ベネズエラ代表の快進撃を支えているのは、打線や投手力だけではないようだ。米メディア「ビッグリード」は、WBC決勝に初進出した同国代表が試合前にダッグアウトで披露する〝勝利を呼ぶダンス〟に焦点を当てた。
ベネズエラは準々決勝で前大会王者・日本を8―5で撃破し、準決勝でもイタリアを4―2で下して初の決勝進出。どたん場で試合をひっくり返す粘りと同時に、試合前の独特な儀式が米国内でも話題を集めている。
記事によれば、この踊りはベネズエラの伝統的なアフロ音楽とダンス「タンボーレス」。エドラアルド・バザルド投手(30=マリナーズ)が「エル・タンボール」と呼ばれる太鼓でリズムを刻み、選手たちが円陣の中央に飛び込んで思い思いのステップを見せる。MLB公式サイトのマイケル・クレア記者も自身のXを通じ、この光景を「クレイジーアワー」を意味する〝オラ・ロカ〟として紹介しており、単なる余興ではなくチームの結束と文化の象徴として伝えている。

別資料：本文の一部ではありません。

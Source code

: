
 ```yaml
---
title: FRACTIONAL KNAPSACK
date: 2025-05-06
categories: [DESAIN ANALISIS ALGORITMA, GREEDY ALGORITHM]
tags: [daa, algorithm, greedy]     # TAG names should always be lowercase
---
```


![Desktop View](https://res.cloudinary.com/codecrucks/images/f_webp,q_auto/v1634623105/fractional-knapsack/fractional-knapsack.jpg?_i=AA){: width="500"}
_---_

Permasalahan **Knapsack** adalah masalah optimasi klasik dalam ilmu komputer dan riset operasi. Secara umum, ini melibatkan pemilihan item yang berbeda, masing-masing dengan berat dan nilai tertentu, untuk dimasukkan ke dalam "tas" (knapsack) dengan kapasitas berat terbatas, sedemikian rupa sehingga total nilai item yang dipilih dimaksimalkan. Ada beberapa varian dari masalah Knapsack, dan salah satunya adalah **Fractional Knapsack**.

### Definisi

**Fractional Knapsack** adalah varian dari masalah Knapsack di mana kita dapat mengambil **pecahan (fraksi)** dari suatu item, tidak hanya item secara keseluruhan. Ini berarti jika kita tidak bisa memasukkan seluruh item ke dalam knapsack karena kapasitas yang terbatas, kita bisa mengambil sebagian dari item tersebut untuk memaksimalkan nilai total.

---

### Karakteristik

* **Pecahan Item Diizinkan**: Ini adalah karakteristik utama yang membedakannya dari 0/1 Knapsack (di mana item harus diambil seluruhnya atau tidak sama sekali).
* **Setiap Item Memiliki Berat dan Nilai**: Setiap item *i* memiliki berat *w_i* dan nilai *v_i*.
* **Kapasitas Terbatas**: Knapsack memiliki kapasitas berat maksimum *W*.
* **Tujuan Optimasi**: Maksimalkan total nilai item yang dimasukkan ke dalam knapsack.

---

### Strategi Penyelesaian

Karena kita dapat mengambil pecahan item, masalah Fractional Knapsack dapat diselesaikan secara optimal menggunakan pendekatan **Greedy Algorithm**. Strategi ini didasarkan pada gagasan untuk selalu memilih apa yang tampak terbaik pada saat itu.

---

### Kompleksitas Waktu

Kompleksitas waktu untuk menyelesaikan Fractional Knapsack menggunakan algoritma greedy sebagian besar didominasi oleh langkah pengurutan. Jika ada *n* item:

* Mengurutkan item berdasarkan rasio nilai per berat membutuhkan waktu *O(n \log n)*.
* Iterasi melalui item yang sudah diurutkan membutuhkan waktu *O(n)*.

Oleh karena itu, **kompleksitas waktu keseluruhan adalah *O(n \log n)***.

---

しかも、この〝勝利の円陣ダンス〟は日本をのみ込んだ準々決勝の試合前にも披露されていた。ロナルド・アクーニャ外野手(28=ブレーブス)、ルイス・アラエス内野手(28=ジャイアンツ)、ウィルヤー・アブレイユ外野手(26=レッドソックス)ら主力が先陣を切って輪の中へ飛び込み、ダッグアウトの熱量を一気に高める。
オマール・ロペス監督(49)も「そこに映っているのが、私たちだ。これが私たちの国。これが私たちの野球の楽しみ方」と説明。勝負の前に国のリズムを共有し、空気をひとつにする。その儀式そのものが、いまのベネズエラの強さを象徴している。